| Problem |
Pick every line out of the entries below that holds the string "representing", and report them.

####################

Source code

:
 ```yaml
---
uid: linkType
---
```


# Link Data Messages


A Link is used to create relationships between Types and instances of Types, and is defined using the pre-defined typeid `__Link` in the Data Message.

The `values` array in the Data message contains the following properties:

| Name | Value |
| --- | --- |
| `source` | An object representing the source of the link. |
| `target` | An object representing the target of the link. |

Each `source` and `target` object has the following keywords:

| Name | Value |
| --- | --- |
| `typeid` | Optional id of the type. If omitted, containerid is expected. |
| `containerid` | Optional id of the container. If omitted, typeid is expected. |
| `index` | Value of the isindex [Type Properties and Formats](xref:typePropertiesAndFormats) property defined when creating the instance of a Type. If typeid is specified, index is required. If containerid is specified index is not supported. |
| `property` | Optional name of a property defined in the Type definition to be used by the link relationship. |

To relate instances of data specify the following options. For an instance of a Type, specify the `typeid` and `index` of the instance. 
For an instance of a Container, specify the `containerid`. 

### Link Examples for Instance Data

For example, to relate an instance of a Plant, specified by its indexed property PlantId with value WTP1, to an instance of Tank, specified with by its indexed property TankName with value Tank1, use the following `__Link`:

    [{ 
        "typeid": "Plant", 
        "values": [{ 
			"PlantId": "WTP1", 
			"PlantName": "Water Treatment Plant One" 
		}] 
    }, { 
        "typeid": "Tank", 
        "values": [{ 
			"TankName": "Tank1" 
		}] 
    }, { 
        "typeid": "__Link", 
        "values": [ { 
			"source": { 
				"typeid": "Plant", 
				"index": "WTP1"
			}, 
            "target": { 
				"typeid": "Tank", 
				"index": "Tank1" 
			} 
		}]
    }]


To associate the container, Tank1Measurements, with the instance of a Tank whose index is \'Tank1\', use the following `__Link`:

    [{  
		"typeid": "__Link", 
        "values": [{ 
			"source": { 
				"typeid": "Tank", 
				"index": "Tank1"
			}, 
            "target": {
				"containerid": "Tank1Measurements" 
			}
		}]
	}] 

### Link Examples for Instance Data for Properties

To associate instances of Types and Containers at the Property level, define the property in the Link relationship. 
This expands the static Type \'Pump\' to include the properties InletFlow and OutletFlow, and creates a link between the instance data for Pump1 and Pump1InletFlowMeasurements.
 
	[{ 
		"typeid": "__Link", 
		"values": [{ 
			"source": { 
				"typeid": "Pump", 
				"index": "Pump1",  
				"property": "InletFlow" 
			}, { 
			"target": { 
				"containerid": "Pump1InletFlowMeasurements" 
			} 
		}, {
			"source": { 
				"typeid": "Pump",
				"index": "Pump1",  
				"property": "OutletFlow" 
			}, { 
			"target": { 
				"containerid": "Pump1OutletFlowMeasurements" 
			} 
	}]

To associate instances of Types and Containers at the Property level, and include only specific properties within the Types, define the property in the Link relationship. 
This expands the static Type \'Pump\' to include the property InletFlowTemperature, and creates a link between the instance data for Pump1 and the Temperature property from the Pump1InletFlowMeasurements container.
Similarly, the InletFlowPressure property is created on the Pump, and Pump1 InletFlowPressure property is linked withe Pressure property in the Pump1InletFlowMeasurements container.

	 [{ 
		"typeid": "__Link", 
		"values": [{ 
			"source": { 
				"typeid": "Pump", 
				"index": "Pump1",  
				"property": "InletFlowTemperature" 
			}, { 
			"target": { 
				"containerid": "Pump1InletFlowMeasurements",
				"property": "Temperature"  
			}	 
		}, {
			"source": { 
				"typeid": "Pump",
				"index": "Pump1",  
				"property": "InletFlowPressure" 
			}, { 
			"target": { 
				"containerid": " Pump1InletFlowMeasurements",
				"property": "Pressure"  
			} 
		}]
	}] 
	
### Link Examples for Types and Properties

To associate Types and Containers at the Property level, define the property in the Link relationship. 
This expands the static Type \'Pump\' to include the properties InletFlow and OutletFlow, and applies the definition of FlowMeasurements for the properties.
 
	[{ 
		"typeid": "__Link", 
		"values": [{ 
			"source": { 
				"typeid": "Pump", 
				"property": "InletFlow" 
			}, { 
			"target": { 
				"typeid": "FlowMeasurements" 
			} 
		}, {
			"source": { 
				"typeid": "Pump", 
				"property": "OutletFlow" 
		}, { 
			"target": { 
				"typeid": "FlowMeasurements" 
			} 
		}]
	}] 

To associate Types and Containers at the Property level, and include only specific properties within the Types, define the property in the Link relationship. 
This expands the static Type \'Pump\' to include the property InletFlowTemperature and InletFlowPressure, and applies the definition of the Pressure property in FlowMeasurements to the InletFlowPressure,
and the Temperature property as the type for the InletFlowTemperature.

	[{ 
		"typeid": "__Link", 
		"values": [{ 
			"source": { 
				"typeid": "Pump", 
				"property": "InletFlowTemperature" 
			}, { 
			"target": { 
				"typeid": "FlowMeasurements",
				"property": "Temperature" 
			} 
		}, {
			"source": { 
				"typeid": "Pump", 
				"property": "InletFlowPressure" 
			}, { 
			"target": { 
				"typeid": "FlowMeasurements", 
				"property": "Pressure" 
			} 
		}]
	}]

####################

| Your response |
| `source` | An object representing the source of the link. |
| `target` | An object representing the target of the link. |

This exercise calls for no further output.